↓
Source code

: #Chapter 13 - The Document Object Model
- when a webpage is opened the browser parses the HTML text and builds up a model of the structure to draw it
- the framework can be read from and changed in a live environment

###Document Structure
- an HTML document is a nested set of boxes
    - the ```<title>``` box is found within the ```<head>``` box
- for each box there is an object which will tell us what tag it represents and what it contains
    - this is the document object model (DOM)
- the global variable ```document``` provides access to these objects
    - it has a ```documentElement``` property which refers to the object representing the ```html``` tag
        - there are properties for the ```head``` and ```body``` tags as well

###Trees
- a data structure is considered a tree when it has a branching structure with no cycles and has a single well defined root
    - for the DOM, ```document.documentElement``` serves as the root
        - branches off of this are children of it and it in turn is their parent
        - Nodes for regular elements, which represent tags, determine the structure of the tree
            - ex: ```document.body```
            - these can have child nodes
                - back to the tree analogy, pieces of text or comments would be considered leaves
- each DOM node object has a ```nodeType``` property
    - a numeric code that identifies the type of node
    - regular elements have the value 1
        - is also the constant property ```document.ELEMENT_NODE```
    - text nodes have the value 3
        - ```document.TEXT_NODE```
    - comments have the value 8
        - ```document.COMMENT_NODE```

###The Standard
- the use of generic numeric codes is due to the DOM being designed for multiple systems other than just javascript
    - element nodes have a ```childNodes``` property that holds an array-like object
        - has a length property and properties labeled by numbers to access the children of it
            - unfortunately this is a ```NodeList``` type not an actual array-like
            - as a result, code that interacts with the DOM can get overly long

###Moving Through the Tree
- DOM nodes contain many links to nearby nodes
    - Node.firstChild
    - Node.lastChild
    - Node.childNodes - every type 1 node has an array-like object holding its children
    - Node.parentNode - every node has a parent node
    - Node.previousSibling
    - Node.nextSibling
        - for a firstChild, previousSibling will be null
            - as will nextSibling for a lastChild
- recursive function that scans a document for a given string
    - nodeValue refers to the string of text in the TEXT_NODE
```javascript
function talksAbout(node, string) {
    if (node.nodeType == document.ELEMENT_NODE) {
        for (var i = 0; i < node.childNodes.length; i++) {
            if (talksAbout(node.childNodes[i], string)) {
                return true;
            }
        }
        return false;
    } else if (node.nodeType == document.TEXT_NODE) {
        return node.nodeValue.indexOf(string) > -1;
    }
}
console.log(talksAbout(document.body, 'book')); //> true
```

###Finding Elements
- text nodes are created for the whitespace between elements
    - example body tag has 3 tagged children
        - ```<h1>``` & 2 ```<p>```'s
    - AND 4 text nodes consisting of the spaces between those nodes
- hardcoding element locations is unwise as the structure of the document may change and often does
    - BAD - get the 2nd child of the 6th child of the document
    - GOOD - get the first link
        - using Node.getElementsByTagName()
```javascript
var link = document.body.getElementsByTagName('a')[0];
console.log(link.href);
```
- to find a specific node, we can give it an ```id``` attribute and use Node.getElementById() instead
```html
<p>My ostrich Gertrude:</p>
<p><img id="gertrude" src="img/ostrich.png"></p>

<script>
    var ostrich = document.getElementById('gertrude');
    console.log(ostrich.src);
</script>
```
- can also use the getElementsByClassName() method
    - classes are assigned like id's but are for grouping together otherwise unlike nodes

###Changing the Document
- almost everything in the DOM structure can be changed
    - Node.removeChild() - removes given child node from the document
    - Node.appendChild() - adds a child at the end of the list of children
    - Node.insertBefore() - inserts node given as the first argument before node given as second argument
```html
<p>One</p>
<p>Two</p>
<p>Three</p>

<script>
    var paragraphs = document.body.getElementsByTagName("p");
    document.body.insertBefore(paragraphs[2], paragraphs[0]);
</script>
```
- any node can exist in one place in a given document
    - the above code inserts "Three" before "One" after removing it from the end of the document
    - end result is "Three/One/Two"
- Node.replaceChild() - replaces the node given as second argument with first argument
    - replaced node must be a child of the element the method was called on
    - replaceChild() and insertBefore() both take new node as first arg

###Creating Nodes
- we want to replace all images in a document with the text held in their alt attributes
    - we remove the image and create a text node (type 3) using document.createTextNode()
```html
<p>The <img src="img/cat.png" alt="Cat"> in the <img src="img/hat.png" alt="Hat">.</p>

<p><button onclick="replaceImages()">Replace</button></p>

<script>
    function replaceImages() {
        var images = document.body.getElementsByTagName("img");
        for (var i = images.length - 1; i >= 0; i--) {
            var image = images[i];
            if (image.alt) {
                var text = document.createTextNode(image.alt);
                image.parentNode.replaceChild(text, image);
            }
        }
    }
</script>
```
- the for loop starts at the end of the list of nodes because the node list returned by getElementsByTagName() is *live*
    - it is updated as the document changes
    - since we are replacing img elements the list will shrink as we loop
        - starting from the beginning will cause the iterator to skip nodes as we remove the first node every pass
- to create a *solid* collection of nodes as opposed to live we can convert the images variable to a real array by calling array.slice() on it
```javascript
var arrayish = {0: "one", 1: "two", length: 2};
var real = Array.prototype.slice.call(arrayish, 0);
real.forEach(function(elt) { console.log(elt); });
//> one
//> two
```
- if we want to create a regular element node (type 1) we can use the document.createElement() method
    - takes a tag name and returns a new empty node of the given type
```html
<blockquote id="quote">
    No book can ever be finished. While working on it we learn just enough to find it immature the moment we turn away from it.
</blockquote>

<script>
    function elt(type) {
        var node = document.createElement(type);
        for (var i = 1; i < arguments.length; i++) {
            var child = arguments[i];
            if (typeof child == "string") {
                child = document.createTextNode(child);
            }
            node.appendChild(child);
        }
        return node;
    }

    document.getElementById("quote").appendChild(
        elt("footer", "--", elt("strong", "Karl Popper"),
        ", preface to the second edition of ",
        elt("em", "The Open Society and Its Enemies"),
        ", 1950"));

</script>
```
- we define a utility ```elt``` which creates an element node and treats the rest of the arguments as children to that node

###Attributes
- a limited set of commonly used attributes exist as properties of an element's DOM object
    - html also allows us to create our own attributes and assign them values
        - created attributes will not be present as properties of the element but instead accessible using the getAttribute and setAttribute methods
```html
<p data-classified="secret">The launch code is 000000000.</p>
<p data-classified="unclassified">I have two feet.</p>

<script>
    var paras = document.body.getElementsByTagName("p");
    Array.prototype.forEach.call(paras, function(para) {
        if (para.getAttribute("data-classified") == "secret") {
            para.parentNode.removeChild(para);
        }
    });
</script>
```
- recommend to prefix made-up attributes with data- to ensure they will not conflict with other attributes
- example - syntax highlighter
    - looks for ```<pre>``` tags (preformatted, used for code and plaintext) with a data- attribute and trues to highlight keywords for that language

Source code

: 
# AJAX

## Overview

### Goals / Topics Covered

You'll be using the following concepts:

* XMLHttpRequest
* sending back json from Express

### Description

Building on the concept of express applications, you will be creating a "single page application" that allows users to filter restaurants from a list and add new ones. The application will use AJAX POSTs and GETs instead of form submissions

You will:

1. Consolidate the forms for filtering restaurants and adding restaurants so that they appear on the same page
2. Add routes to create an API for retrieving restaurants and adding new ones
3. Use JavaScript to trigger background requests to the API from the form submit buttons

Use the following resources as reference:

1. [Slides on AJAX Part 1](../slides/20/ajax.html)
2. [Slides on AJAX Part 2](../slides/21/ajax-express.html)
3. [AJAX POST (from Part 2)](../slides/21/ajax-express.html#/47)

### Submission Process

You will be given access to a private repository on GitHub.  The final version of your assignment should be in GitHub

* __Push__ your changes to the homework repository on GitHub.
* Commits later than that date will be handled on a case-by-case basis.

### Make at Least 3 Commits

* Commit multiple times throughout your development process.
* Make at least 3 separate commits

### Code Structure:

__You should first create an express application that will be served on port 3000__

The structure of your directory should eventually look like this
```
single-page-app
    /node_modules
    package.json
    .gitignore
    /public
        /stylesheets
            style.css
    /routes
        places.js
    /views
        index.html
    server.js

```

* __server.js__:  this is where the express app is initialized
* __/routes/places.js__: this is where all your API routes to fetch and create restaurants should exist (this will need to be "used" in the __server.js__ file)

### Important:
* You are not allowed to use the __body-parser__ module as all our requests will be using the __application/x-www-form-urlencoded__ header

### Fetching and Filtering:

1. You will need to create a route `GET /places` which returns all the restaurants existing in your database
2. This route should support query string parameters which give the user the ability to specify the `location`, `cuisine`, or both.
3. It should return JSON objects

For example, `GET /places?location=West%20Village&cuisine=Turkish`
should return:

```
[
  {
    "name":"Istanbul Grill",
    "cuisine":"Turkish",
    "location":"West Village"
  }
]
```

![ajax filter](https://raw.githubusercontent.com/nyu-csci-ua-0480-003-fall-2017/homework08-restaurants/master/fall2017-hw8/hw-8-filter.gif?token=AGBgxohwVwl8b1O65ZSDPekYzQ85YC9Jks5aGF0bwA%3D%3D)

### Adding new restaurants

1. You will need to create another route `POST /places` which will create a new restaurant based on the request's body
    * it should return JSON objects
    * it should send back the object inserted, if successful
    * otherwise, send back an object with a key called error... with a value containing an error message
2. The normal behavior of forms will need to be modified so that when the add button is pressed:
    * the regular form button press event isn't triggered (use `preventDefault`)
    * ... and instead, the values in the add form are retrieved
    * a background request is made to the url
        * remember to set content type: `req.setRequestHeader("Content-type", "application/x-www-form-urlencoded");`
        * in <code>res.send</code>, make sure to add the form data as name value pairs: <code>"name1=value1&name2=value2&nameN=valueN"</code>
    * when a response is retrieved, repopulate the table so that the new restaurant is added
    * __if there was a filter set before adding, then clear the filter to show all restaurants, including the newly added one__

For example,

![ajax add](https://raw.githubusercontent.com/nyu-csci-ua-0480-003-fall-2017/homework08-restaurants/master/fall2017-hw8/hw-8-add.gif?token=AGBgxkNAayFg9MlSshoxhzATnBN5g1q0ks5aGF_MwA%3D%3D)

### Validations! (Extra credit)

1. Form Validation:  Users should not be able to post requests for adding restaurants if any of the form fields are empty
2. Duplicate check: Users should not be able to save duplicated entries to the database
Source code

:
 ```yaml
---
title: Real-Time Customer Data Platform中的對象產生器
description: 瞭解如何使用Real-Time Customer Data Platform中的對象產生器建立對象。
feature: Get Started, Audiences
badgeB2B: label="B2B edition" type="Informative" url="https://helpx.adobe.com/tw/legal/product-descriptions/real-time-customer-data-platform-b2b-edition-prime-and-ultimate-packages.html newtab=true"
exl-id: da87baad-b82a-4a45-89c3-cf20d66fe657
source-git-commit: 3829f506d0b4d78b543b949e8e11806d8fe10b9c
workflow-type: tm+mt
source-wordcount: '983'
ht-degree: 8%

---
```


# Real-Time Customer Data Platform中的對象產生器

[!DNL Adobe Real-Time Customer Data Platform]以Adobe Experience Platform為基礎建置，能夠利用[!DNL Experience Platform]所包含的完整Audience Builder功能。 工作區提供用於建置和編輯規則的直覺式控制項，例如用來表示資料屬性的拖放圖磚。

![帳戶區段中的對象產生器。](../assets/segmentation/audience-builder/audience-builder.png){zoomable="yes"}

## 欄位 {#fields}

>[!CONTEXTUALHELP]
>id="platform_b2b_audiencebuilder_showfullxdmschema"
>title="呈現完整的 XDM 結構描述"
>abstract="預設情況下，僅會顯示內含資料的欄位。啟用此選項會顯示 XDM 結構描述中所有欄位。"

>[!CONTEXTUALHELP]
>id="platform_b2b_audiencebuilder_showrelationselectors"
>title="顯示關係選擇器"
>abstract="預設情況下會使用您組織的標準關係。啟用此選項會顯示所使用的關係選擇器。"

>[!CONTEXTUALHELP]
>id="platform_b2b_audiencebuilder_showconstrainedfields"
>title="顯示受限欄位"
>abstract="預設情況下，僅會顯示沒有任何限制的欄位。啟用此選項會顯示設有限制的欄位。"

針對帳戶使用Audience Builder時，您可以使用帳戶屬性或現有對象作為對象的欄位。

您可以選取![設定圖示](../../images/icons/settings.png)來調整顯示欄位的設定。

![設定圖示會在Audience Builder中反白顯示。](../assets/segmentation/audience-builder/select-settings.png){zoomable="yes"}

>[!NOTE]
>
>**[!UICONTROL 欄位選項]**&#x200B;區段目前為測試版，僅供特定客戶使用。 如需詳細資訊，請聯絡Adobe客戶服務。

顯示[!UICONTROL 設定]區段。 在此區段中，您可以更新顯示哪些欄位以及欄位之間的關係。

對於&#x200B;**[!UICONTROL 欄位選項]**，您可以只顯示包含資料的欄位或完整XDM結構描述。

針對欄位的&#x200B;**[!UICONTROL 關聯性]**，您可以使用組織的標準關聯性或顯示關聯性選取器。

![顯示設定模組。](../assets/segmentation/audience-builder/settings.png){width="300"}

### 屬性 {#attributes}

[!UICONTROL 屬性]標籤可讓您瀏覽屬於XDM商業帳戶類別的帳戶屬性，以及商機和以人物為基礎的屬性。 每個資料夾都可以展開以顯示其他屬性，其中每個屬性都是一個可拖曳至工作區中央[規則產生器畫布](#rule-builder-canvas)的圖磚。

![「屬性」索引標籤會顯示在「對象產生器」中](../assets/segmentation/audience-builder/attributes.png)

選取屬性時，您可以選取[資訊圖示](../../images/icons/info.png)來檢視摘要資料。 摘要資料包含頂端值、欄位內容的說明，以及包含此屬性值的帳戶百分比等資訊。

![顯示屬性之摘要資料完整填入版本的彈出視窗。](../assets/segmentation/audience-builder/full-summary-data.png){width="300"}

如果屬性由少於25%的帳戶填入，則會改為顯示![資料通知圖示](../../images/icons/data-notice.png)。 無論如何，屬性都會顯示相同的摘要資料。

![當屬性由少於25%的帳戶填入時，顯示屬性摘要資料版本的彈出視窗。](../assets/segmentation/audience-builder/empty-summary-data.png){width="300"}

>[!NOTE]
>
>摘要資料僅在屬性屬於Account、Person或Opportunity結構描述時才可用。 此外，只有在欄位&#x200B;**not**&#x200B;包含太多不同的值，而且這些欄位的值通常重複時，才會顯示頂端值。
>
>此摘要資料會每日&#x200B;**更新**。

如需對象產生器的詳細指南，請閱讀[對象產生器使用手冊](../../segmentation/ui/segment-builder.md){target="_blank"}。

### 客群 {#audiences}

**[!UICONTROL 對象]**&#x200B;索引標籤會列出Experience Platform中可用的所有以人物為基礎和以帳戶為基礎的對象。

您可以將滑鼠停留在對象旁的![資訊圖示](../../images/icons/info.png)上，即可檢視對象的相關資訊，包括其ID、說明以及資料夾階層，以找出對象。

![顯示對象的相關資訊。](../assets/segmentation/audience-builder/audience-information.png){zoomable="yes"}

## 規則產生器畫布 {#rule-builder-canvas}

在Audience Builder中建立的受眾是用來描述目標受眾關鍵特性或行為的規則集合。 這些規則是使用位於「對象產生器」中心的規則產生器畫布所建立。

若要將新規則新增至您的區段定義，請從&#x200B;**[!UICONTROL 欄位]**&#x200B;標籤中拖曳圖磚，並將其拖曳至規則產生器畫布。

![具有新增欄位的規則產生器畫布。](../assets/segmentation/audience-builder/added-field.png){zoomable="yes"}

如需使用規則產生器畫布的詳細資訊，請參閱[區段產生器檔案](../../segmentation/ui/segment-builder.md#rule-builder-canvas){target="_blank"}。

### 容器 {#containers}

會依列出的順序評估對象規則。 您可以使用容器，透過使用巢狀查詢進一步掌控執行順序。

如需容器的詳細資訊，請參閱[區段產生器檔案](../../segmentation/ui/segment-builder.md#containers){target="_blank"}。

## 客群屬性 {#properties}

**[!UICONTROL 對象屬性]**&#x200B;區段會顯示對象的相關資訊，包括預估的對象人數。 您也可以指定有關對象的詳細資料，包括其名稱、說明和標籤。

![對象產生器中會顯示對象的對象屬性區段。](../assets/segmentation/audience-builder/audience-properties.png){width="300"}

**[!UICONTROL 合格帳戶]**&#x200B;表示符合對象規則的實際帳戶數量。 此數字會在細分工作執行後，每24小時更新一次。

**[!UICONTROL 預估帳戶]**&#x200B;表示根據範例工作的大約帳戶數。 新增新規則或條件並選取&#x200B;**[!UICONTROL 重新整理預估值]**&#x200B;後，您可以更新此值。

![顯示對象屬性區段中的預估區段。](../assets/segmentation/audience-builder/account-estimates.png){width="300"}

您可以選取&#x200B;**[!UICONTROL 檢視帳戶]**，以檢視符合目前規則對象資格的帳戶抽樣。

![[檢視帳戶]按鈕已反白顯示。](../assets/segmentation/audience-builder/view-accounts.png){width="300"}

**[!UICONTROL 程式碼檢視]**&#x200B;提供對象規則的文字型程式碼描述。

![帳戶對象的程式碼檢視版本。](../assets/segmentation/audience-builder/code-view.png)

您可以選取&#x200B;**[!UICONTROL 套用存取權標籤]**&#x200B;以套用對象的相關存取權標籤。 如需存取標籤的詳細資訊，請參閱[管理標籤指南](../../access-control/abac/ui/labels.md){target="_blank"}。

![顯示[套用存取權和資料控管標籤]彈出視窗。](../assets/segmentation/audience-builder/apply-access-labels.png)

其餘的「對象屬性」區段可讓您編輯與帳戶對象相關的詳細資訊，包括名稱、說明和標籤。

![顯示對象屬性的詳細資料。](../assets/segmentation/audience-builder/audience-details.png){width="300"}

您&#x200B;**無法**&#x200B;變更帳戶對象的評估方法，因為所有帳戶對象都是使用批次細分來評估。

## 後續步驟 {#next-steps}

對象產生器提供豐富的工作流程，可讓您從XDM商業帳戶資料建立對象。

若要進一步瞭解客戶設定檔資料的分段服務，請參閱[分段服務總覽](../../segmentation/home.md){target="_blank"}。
↑
** Try it **
Please reproduce exactly the lines from the first one of the records above through the line containing "as the root", both included, and nothing else.

** Finished task **
Source code

: #Chapter 13 - The Document Object Model
- when a webpage is opened the browser parses the HTML text and builds up a model of the structure to draw it
- the framework can be read from and changed in a live environment

###Document Structure
- an HTML document is a nested set of boxes
    - the ```<title>``` box is found within the ```<head>``` box
- for each box there is an object which will tell us what tag it represents and what it contains
    - this is the document object model (DOM)
- the global variable ```document``` provides access to these objects
    - it has a ```documentElement``` property which refers to the object representing the ```html``` tag
        - there are properties for the ```head``` and ```body``` tags as well

###Trees
- a data structure is considered a tree when it has a branching structure with no cycles and has a single well defined root
    - for the DOM, ```document.documentElement``` serves as the root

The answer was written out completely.